Exercise goal —
Among the entries below, please show each line that carries the word "aplicación".
Extracted records Block Start
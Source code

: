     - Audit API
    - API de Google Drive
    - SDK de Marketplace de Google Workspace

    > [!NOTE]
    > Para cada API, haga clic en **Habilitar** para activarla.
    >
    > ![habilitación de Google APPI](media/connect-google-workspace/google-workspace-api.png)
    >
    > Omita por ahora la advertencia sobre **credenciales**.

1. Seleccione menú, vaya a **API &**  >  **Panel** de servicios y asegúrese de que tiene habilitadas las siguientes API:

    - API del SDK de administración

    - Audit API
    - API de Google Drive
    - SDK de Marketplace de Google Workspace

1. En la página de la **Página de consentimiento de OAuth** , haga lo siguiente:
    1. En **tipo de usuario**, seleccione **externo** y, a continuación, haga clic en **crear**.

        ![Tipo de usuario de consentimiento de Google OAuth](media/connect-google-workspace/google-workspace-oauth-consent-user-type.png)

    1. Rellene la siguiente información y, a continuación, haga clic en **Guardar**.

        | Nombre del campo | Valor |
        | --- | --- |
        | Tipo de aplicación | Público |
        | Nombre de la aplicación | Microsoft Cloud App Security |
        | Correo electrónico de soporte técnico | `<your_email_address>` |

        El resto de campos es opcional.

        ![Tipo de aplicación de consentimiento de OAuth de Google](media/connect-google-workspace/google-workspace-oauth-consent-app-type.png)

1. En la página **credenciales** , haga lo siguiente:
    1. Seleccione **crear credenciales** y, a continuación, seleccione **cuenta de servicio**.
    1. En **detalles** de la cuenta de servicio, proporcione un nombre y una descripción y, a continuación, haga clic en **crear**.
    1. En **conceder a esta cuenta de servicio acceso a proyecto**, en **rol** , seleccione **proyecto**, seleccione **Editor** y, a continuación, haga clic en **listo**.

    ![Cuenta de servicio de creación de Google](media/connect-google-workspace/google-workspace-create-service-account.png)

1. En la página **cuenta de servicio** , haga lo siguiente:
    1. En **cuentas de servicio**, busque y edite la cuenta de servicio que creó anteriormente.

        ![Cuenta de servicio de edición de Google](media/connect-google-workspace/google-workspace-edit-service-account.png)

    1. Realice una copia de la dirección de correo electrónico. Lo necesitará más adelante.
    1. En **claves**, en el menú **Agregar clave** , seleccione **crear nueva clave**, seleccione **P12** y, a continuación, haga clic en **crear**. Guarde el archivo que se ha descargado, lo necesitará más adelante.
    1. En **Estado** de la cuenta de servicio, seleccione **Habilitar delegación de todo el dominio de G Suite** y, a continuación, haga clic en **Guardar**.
Extracted records Block End
Extracted records Block Start
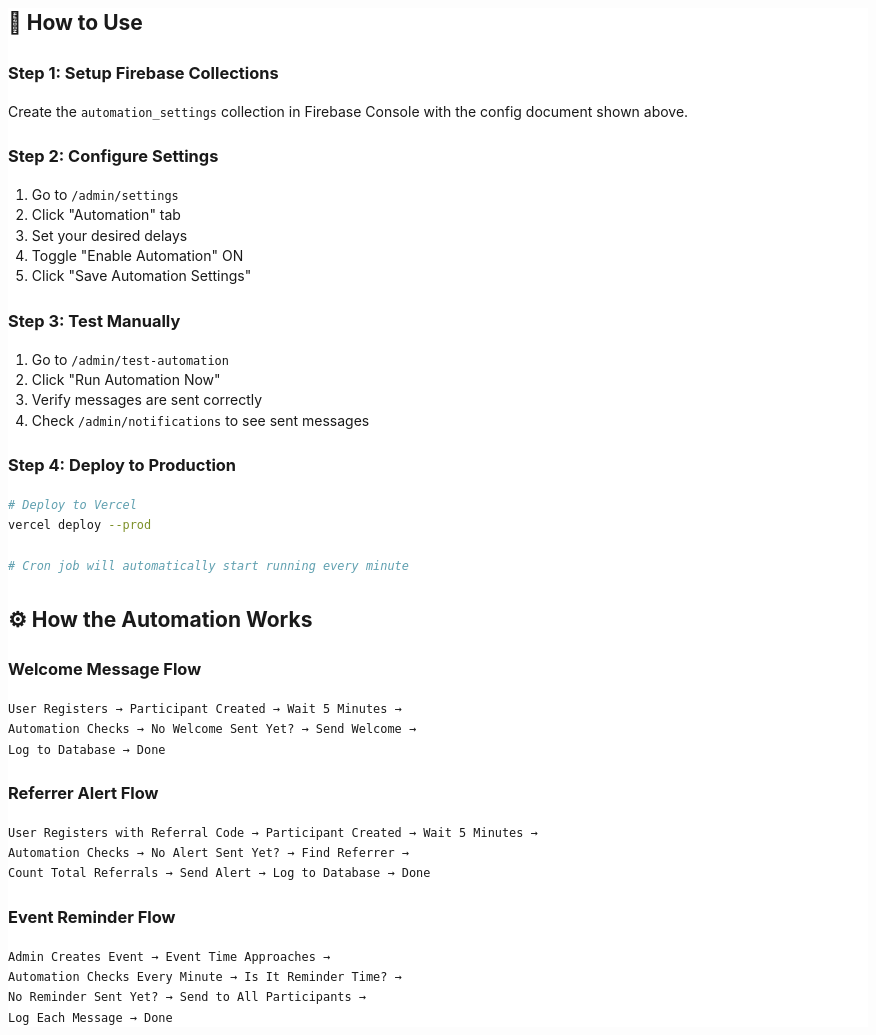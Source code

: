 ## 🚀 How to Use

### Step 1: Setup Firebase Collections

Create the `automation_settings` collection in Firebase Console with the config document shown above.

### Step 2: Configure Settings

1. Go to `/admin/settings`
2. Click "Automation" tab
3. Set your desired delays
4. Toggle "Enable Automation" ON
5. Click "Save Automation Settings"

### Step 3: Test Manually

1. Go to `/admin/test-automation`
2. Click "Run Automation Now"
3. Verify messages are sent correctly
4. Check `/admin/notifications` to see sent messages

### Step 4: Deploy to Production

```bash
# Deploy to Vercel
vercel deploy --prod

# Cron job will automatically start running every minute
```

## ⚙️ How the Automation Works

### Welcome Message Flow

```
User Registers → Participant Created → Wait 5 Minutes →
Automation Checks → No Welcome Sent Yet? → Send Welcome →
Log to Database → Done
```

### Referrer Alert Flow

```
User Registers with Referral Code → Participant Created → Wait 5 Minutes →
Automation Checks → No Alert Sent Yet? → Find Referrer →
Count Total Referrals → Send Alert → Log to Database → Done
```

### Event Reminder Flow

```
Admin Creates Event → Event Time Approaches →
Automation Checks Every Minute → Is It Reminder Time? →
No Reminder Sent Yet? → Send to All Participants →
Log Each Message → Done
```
Extracted records Block End
Task output —
        | Tipo de aplicación | Público |
        | Nombre de la aplicación | Microsoft Cloud App Security |
        ![Tipo de aplicación de consentimiento de OAuth de Google](media/connect-google-workspace/google-workspace-oauth-consent-app-type.png)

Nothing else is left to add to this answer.